Max Schultz (à gauche, guitare) et Mathias Algotsson (piano et orgue B3) encadrent Barbara Hendricks, comme ils le feront mercredi soir au Grand Théâtre. Crédit photo : Bengt Wanselius
Max Schultz (à gauche, guitare) et Mathias Algotsson (piano et orgue B3) encadrent Barbara Hendricks, comme ils le feront mercredi soir au Grand Théâtre. Crédit photo : Bengt Wanselius
​Lutter contre l’oppression, défendre les plus fragiles et combattre l’injustice, cela fait plus de trente ans que Barbara Hendricks vit cela concrètement. Ambassadrice honoraire à vie du Haut Commissariat des Nations unies pour les réfugiés, elle donne de son temps et de sa voix aux voix des nouveaux damnés de la terre.

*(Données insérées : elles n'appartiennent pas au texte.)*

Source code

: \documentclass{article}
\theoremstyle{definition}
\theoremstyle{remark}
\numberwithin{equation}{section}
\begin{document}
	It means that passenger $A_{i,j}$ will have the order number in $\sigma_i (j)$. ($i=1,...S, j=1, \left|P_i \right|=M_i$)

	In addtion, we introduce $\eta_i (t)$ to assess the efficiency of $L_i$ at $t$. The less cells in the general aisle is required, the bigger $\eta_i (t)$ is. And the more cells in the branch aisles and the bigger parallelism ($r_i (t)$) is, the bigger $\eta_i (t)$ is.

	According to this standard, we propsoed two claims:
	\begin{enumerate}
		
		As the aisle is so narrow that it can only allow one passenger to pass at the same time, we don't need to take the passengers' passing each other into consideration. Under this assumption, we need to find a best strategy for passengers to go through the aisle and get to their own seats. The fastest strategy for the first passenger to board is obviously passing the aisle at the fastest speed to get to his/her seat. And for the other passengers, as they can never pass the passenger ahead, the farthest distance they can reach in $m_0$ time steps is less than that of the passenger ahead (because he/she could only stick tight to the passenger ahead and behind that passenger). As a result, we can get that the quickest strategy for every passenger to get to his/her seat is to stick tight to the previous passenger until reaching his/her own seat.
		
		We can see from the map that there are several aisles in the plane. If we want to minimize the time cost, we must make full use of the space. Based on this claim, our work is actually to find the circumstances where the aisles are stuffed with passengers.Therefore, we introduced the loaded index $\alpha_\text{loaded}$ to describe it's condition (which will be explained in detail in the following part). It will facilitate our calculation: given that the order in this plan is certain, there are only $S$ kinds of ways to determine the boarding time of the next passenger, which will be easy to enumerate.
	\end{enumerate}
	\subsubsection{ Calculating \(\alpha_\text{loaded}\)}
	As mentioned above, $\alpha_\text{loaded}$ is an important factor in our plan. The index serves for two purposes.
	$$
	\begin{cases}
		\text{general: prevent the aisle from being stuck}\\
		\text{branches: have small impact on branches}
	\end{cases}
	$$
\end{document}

"Malgré les situations différentes derrière chaque réfugié qui demandent des solutions adaptées, en une période où les conflits ont beaucoup changé, il est essentiel de voir des visages derrière les chiffres"

La situation actuelle la rend d’ailleurs très critique envers le Vieux continent, qu’elle a rejoint pourtant il y a longtemps, par amour (elle est citoyenne suédoise) : « Les pays européens sont lamentables ! Le problème de la crise des migrants est certes complexe, mais la première réaction à avoir est celle d’un être humain face à un autre être humain. Mettez-vous à leur place : si l’on vous disait : « Vous avez dix minutes pour tout quitter… ». Je n’ai évidemment pas toutes les réponses, sinon je serais présidente de la Commission européenne (rire). Mais je dis que, malgré les situations différentes derrière chaque réfugié qui demandent des solutions adaptées, en une période où les conflits ont beaucoup changé, il est essentiel de voir des visages derrière les chiffres ».
Et la France dans tout ça ? « J’étais fière de ce pays lors du discours de De Villepin contre la guerre en Irak. Mais je trouve que ce pays se regarde un peu trop le nombril. Je crois que la France ne va pas si mal qu’elle le dit ».

Barbara Hendricks, en citoyenne du monde proche de la cause des droits humains et concernée par toutes les inégalités, n’est pas plus tendre avec son pays natal. Devant le spectacle des primaires, elle s’indigne : « C’est effrayant ! Et, en même, cette stratégie sudiste existe depuis trente ans aux États-Unis. Elle sert à opposer les gens. Quant à ce monstre Trump, il est réellement incontrôlable. C’est une star de la TV et quelques esprits un peu fragiles se laissent facilement prendre par ses discours ». Désabusée Madame Hendricks ? « Non ! Je crois en la vie. Partout dans le monde, des gens font des choses merveilleuses. Mais cela n’intéresse pas les médias… cela ne fait pas vendre ».
 
En concert mercredi à 20 h 30 au Grand Théâtre (complet).